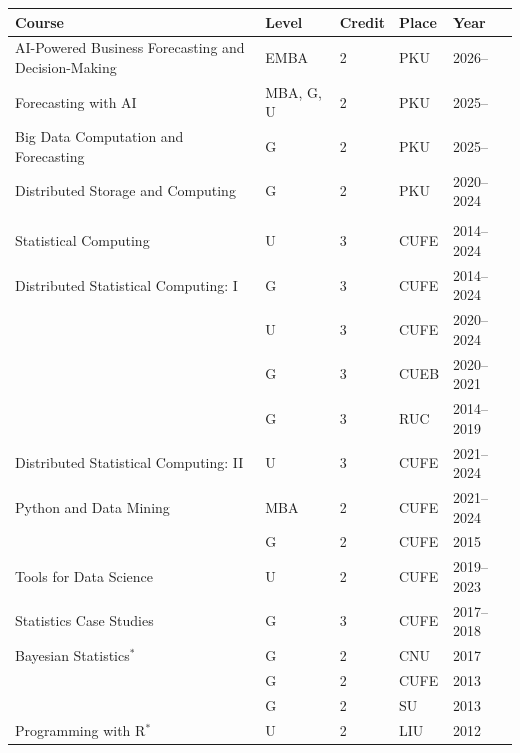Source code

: \documentclass[twoside,a4paper]{article}
\begin{document}
\begin{center}
  \begin{tabular}{p{7.5cm}llll}
    \toprule
    Course                                & Level      & Credit & Place & Year       \\
    \midrule
    AI-Powered Business Forecasting and Decision-Making & EMBA   & 2      & PKU   & 2026--     \\
    Forecasting with AI                   & MBA, G, U & 2      & PKU   & 2025--     \\
    Big Data Computation and Forecasting  & G          & 2      & PKU   & 2025--     \\
    Distributed Storage and Computing     & G          & 2      & PKU   & 2020--2024 \\
                                          &            &        &       &            \\
    Statistical Computing                 & U          & 3      & CUFE  & 2014--2024 \\
    Distributed Statistical Computing: I  & G          & 3      & CUFE  & 2014--2024 \\
                                          & U          & 3      & CUFE  & 2020--2024 \\
                                          & G          & 3      & CUEB  & 2020--2021 \\
                                          & G          & 3      & RUC   & 2014--2019 \\
    Distributed Statistical Computing: II & U          & 3      & CUFE  & 2021--2024 \\
    Python and Data Mining                & MBA        & 2      & CUFE  & 2021--2024 \\
                                          & G          & 2      & CUFE  & 2015       \\
    Tools for Data Science                & U          & 2      & CUFE  & 2019--2023 \\
    Statistics Case Studies               & G          & 3      & CUFE  & 2017--2018 \\
    Bayesian Statistics$^*$               & G          & 2      & CNU   & 2017       \\
                                          & G          & 2      & CUFE  & 2013       \\
                                          & G          & 2      & SU    & 2013       \\
    Programming with R$^*$                & U          & 2      & LIU   & 2012       \\

\end{tabular}
\end{center}
\end{document}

┄┄┄┄┄┄┄┄┄┄┄┄┄┄┄┄┄┄┄┄

Work instructions — What is needed here is how many lines of the entries contain "Forecasting"; give that number alone.

Reply to the task — 3